→ Work instruction
Needed from the entries below: every line that holds the word "stiff".

....................

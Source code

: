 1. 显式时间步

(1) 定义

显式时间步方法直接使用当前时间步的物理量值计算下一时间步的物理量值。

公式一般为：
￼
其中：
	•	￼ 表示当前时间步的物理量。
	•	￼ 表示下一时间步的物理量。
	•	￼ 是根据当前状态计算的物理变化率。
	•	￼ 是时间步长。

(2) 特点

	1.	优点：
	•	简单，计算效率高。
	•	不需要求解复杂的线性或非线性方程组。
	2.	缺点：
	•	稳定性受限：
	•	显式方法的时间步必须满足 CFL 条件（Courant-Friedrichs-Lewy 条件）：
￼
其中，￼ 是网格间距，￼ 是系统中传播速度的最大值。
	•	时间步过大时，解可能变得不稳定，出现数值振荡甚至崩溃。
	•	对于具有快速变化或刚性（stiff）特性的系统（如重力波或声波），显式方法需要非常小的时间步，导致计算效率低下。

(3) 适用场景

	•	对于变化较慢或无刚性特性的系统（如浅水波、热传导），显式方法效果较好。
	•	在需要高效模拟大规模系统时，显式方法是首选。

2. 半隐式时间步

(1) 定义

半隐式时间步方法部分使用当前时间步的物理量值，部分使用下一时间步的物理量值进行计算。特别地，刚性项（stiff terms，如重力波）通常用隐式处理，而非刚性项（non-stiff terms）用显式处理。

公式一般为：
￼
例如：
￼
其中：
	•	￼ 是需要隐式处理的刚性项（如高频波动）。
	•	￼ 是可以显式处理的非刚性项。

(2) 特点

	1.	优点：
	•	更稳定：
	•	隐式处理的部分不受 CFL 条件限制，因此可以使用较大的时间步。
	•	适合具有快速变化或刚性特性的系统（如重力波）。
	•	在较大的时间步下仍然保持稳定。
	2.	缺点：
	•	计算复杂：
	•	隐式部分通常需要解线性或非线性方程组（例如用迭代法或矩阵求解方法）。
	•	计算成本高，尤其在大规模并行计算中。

....................

→ Completed exercise
	•	对于具有快速变化或刚性（stiff）特性的系统（如重力波或声波），显式方法需要非常小的时间步，导致计算效率低下。
半隐式时间步方法部分使用当前时间步的物理量值，部分使用下一时间步的物理量值进行计算。特别地，刚性项（stiff terms，如重力波）通常用隐式处理，而非刚性项（non-stiff terms）用显式处理。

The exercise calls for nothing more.